▶ **TASK REQUIREMENTS**
Find every line below that contains the word "models" and copy it out.

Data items
═══
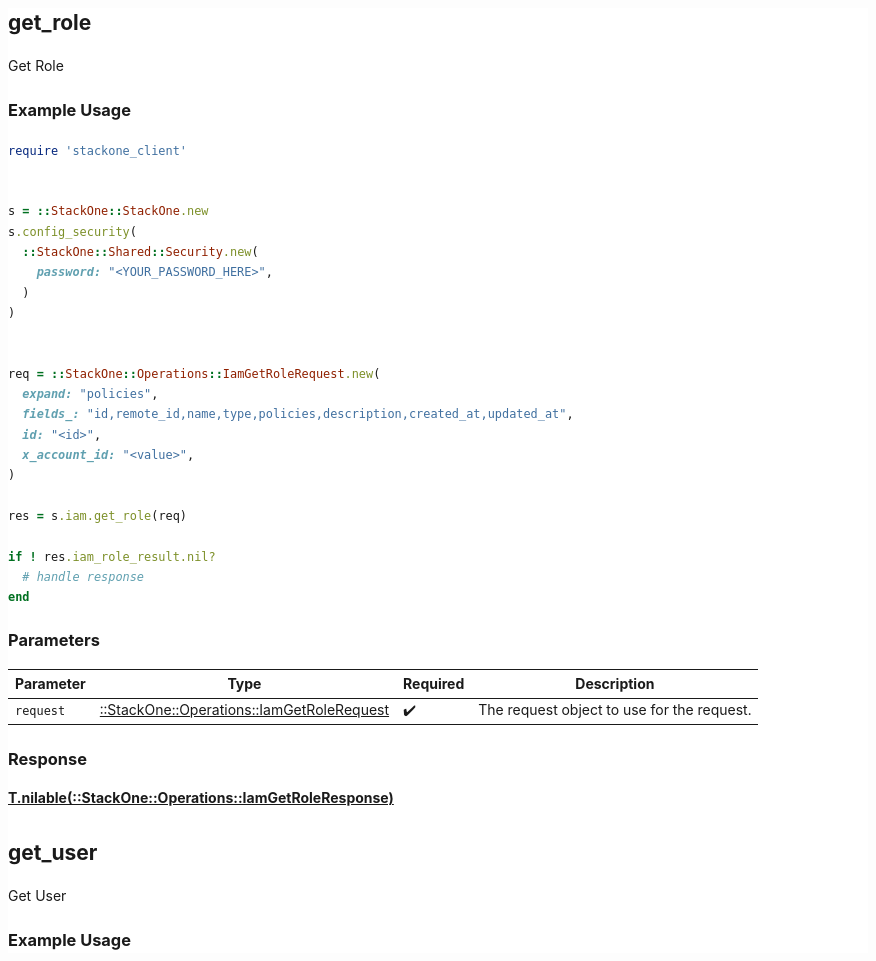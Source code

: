 ## get_role

Get Role

### Example Usage

```ruby
require 'stackone_client'


s = ::StackOne::StackOne.new
s.config_security(
  ::StackOne::Shared::Security.new(
    password: "<YOUR_PASSWORD_HERE>",
  )
)


req = ::StackOne::Operations::IamGetRoleRequest.new(
  expand: "policies",
  fields_: "id,remote_id,name,type,policies,description,created_at,updated_at",
  id: "<id>",
  x_account_id: "<value>",
)
    
res = s.iam.get_role(req)

if ! res.iam_role_result.nil?
  # handle response
end

```

### Parameters

| Parameter                                                                                 | Type                                                                                      | Required                                                                                  | Description                                                                               |
| ----------------------------------------------------------------------------------------- | ----------------------------------------------------------------------------------------- | ----------------------------------------------------------------------------------------- | ----------------------------------------------------------------------------------------- |
| `request`                                                                                 | [::StackOne::Operations::IamGetRoleRequest](../../models/operations/iamgetrolerequest.md) | :heavy_check_mark:                                                                        | The request object to use for the request.                                                |


### Response

**[T.nilable(::StackOne::Operations::IamGetRoleResponse)](../../models/operations/iamgetroleresponse.md)**


## get_user

Get User

### Example Usage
═══
▶ **RESULT OF THIS TASK**
| `request`                                                                                 | [::StackOne::Operations::IamGetRoleRequest](../../models/operations/iamgetrolerequest.md) | :heavy_check_mark:                                                                        | The request object to use for the request.                                                |
**[T.nilable(::StackOne::Operations::IamGetRoleResponse)](../../models/operations/iamgetroleresponse.md)**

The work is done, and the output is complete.